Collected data
———
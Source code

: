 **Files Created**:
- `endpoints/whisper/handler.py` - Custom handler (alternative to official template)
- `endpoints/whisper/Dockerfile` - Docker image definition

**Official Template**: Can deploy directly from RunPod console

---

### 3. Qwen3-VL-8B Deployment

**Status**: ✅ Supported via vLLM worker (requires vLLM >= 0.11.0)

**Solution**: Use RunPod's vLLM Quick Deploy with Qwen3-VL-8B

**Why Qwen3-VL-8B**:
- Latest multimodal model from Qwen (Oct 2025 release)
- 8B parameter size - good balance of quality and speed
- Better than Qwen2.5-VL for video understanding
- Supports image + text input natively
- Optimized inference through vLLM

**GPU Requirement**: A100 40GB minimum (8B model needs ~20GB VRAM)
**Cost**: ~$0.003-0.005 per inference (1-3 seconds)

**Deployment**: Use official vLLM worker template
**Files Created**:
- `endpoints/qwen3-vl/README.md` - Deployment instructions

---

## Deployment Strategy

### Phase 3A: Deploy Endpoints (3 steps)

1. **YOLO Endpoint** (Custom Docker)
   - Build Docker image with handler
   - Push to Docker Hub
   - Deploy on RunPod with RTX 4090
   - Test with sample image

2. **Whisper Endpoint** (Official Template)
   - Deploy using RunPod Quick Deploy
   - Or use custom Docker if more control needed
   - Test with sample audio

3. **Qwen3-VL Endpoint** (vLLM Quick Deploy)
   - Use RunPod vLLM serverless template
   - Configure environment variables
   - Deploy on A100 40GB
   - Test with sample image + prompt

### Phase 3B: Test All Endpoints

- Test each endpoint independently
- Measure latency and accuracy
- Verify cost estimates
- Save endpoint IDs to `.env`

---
———
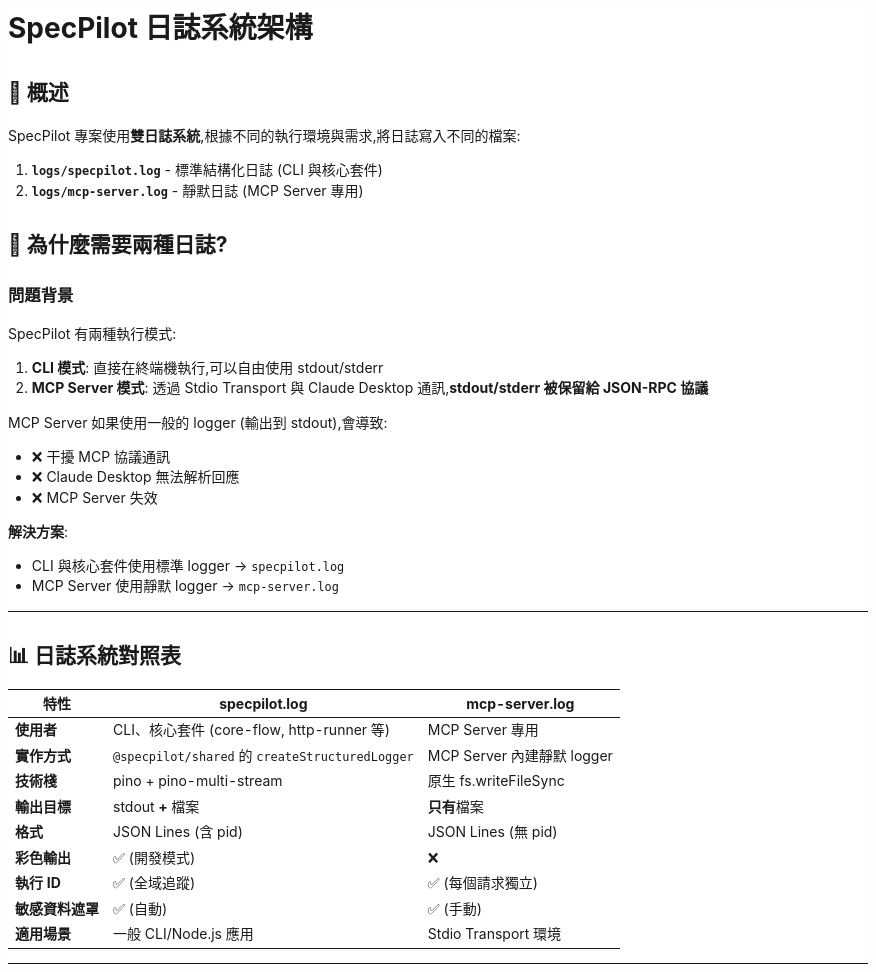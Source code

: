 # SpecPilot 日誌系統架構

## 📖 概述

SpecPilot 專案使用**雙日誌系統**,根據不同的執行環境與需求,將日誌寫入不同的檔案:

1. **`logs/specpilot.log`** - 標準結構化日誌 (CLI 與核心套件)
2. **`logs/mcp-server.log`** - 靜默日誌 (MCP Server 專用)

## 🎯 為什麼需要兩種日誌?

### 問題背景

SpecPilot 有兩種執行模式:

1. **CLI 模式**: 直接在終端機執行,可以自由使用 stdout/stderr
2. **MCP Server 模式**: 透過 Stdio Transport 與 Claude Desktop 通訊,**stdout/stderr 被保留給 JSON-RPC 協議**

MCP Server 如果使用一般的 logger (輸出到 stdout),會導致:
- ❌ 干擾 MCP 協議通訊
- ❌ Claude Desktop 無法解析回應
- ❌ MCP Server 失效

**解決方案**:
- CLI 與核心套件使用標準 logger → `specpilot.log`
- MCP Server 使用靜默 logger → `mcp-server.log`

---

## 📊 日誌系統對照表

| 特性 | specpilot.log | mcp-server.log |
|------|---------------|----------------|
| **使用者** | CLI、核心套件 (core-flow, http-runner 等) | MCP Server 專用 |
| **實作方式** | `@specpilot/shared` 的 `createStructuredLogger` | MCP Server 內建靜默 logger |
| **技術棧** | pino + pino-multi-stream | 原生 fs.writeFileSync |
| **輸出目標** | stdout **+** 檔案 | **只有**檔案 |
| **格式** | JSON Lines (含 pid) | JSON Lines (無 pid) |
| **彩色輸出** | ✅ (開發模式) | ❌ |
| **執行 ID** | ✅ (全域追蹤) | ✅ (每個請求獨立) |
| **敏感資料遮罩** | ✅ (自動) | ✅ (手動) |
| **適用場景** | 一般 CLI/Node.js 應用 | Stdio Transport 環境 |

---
———
TASK INSTRUCTIONS
Search the data for the string "stdout" and copy every line where it appears.

WRITTEN ANSWER
1. **CLI 模式**: 直接在終端機執行,可以自由使用 stdout/stderr
2. **MCP Server 模式**: 透過 Stdio Transport 與 Claude Desktop 通訊,**stdout/stderr 被保留給 JSON-RPC 協議**
MCP Server 如果使用一般的 logger (輸出到 stdout),會導致:
| **輸出目標** | stdout **+** 檔案 | **只有**檔案 |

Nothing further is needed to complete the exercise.